Off and on for the rest of the year, when you least expect it, Rick Walton and I are going to brainstorm tips about writing. Today’s? Ten Tips to Help Keep Publishing in Perspective.
We meet people all the time who think life is all about having a novel out, or a picture book. “If I could get my name on a book, life would be great,” they think. Is this true? Hmmm. Good question. If you think so, check out our tips and see if we can change your mind about publishing after you read what we’ve come up with.
1. Is your mother published? Would you love her any more if she weren’t? Any less if she were? Oh, wait. Rick expected that to be the other way around. But you know what he means. (Rick)
2. The market is fickle. You never know what’s going to sell. When my first book was published a googillion years ago, you couldn’t sell a YA novel to save your life. Now, it’s difficult to sell a picture book. The market is always changing. And while change isn’t always comforting, it is a good thing in the marketplace. (Carol)

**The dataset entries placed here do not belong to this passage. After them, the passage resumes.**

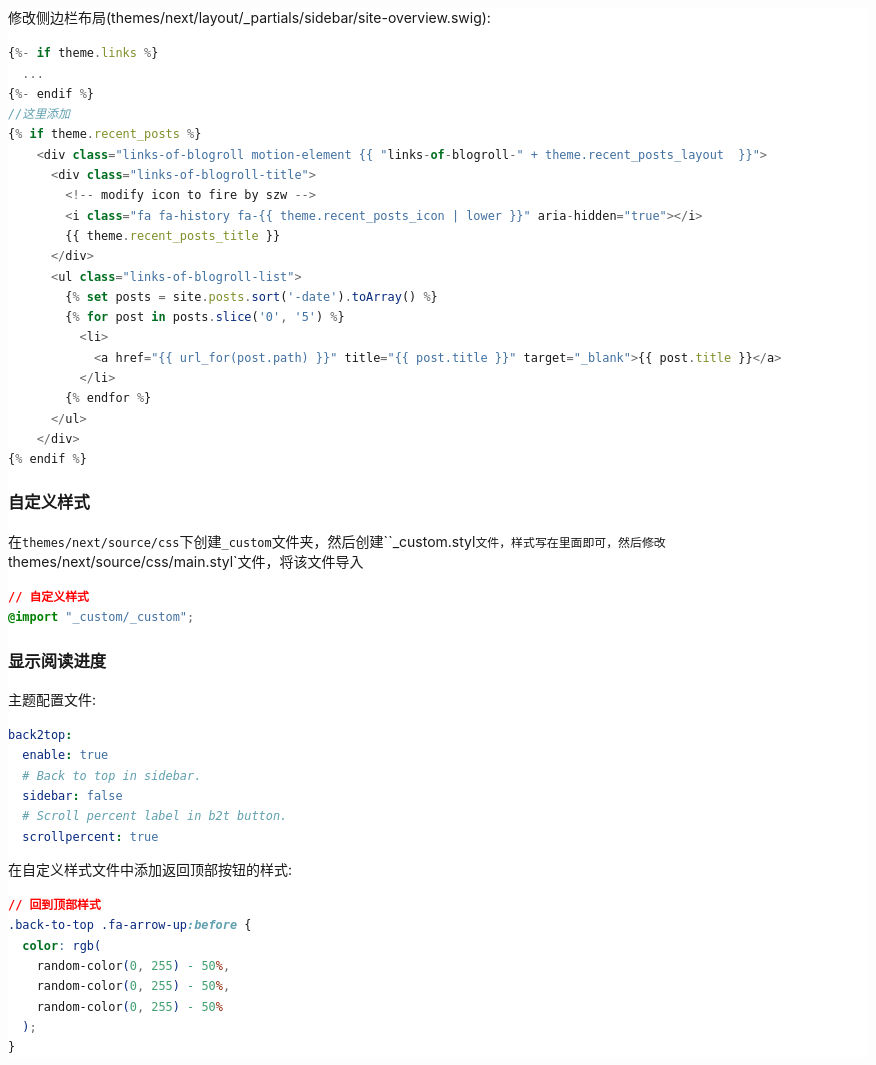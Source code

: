 修改侧边栏布局(themes/next/layout/\_partials/sidebar/site-overview.swig):

```js
{%- if theme.links %}
  ...
{%- endif %}
//这里添加
{% if theme.recent_posts %}
    <div class="links-of-blogroll motion-element {{ "links-of-blogroll-" + theme.recent_posts_layout  }}">
      <div class="links-of-blogroll-title">
        <!-- modify icon to fire by szw -->
        <i class="fa fa-history fa-{{ theme.recent_posts_icon | lower }}" aria-hidden="true"></i>
        {{ theme.recent_posts_title }}
      </div>
      <ul class="links-of-blogroll-list">
        {% set posts = site.posts.sort('-date').toArray() %}
        {% for post in posts.slice('0', '5') %}
          <li>
            <a href="{{ url_for(post.path) }}" title="{{ post.title }}" target="_blank">{{ post.title }}</a>
          </li>
        {% endfor %}
      </ul>
    </div>
{% endif %}
```

### 自定义样式

在`themes/next/source/css`下创建`_custom`文件夹，然后创建``\_custom.styl`文件，样式写在里面即可，然后修改`themes/next/source/css/main.styl`文件，将该文件导入

```css
// 自定义样式
@import "_custom/_custom";
```

### 显示阅读进度

主题配置文件:

```yml
back2top:
  enable: true
  # Back to top in sidebar.
  sidebar: false
  # Scroll percent label in b2t button.
  scrollpercent: true
```

在自定义样式文件中添加返回顶部按钮的样式:

```css
// 回到顶部样式
.back-to-top .fa-arrow-up:before {
  color: rgb(
    random-color(0, 255) - 50%,
    random-color(0, 255) - 50%,
    random-color(0, 255) - 50%
  );
}
```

3. All good books WILL find a home. This may take a long time but as my agent, Steve Fraser, has always tried to do for me, you want to find THE best editor for your book. And remember– good books do find homes. (Carol)
4. I could go outside, close my eyes, spin around, throw a rock and hit an artist. But try to find a good plumber. Artists are a dime a dozen. The journey of writing is sometimes more important than publication. (Rick)
5. Which would you rather have, your name on a book or indoor plumbing? I’ve got 80 books with my name on them. I know how much they validate my life. Not at all. What they do is show that I have done something with my life. If I had contributed to society in another way, it would have been just as valid. (Rick)
6. A novel will not make you a terrific person, a loved person, a famous person, or rich. I know someone who makes lots of money writing, but that individual isn’t the nicest person to be around. And I know lots of people who haven’t sold anything who are amazing. When you write, write for the right reasons. People think publishing is the end all, be all. The truth is, it doesn’t always change your life in the ways you hope.(Carol)
7. You should find a career that makes you happy and that makes the world a better place. If writing does that for you, great. If teaching, practicing medicine, parenting or flipping burgers does that for you, good. That’s what you should do. (Rick)
8. I think writing is a two-edged sword. There’re hard parts to it–publishing can fill you with anxiety and be a tough place to spend a lot of time in. Rick says if it’s not hard at times, you’re not doing it right. I used to think that publishing a novel would solve my problems but I think maybe it made more problems for me. (Carol)
9. If your motivations are primarily external, you shouldn’t be doing trying to publish. If you are writing for the money or fame, you’ll probably be disappointed. If your drive is internal, if you’re writing because you feel you HAVE to write, and it makes you happy, and you feel a satisfaction by making the world a better place, then writing is a good choice. Also, internal motivation is more likely to keep you going long enough to actually get published. (Rick)
10. You can’t take it with you. The best part of my life hasn’t been my publications. The best part of my life is my relationships with others, especially with my children. These relationships have been most worthwhile and are a darn good reason to live. The books have been a nice bonus, but I would never trade the two. (Carol)
So there you have it–our ideas on keeping the publishing market in perspective. Not sure when we’ll do this again, on a different topic, but we will.